All lines from the one with "## 📊 Final Statistics" onward, through the last line of the records below, are to be retyped word for word.

::::

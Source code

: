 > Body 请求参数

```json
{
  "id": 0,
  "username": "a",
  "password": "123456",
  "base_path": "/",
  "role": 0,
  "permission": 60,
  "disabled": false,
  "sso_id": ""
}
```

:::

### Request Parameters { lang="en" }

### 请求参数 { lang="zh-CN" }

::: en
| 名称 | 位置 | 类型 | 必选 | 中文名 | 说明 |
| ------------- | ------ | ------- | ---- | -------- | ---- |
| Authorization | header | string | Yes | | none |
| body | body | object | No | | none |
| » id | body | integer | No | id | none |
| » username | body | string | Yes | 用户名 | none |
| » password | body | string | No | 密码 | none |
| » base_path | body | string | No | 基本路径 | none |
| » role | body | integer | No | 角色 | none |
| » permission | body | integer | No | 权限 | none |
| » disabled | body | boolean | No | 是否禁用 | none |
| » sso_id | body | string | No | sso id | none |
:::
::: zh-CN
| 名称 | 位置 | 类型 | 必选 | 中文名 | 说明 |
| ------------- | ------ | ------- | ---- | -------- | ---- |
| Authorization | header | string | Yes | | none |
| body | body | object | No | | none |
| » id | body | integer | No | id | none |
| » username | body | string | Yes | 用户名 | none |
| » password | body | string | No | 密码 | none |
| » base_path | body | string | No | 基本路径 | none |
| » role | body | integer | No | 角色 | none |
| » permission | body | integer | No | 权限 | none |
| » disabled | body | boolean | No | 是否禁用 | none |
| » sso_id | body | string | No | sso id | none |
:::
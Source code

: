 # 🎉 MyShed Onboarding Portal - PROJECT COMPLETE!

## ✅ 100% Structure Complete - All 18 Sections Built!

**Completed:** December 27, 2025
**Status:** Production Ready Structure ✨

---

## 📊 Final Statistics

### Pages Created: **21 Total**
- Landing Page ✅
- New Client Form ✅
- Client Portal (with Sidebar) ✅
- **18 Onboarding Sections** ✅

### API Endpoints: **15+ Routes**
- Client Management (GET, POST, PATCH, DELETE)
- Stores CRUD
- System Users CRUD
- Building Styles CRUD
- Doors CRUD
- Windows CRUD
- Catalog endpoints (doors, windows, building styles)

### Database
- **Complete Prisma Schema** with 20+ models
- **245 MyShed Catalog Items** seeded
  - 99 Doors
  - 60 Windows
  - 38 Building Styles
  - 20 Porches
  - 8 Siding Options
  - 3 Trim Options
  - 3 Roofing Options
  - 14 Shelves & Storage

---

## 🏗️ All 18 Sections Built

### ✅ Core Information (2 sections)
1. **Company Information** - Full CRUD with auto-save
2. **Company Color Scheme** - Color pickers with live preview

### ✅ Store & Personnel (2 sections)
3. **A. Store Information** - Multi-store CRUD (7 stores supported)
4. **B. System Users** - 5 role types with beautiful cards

::::

:: Task answer ::
## 📊 Final Statistics

### Pages Created: **21 Total**
- Landing Page ✅
- New Client Form ✅
- Client Portal (with Sidebar) ✅
- **18 Onboarding Sections** ✅

### API Endpoints: **15+ Routes**
- Client Management (GET, POST, PATCH, DELETE)
- Stores CRUD
- System Users CRUD
- Building Styles CRUD
- Doors CRUD
- Windows CRUD
- Catalog endpoints (doors, windows, building styles)

### Database
- **Complete Prisma Schema** with 20+ models
- **245 MyShed Catalog Items** seeded
  - 99 Doors
  - 60 Windows
  - 38 Building Styles
  - 20 Porches
  - 8 Siding Options
  - 3 Trim Options
  - 3 Roofing Options
  - 14 Shelves & Storage

---

## 🏗️ All 18 Sections Built

### ✅ Core Information (2 sections)
1. **Company Information** - Full CRUD with auto-save
2. **Company Color Scheme** - Color pickers with live preview

### ✅ Store & Personnel (2 sections)
3. **A. Store Information** - Multi-store CRUD (7 stores supported)
4. **B. System Users** - 5 role types with beautiful cards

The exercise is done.